Lead author Dr Sucharit Katyal, who conducted the work at the Max Planck UCL Centre for Computational Psychiatry and Ageing Research before moving to the University of Copenhagen, explained:
“Previous studies have shown that women and people with anxiety are more prone to being underconfident in their abilities, even without any difference in actual abilities. But here, we wanted to find out whether women are underconfident in the same way that those with anxiety tend to lack confidence.”
To dig deeper, the team developed a dynamic computational model to track how confidence evolves over time. The model supported the idea that anxious individuals suffer from accumulating negative self-evaluations, while women’s underconfidence reflects a different calibration of certainty thresholds.

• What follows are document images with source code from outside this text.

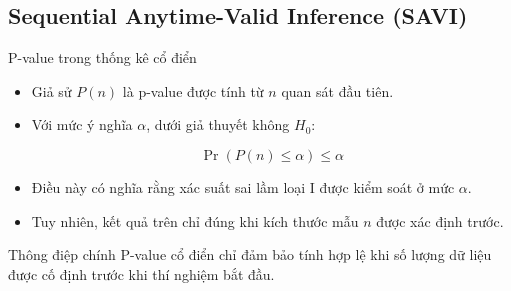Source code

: \subsection{Sequential Anytime-Valid Inference (SAVI)}

\begin{frame}{P-value trong thống kê cổ điển}

\begin{itemize}

\item Giả sử $P(n)$ là p-value được tính từ $n$ quan sát đầu tiên.

\item Với mức ý nghĩa $\alpha$, dưới giả thuyết không $H_0$:

\[
\Pr(P(n)\le \alpha)\le \alpha
\]

\item Điều này có nghĩa rằng xác suất sai lầm loại I được kiểm soát ở mức $\alpha$.

\item Tuy nhiên, kết quả trên chỉ đúng khi kích thước mẫu $n$ được xác định trước.

\end{itemize}

\begin{block}{Thông điệp chính}
P-value cổ điển chỉ đảm bảo tính hợp lệ khi số lượng dữ liệu được cố định trước khi thí nghiệm bắt đầu.
\end{block}

\end{frame}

Dr Katyal emphasised the broader implications:
“These results show that underconfidence is not a single phenomenon with a single cause, as we identified two different types of underconfidence, one that tends to affect people with anxiety, and one more common among women. Different groups arrive at similar patterns of self-underestimation through very different routes.”
The study highlights the need of customised approaches to both mental health treatment and efforts to address societal disparities in confidence.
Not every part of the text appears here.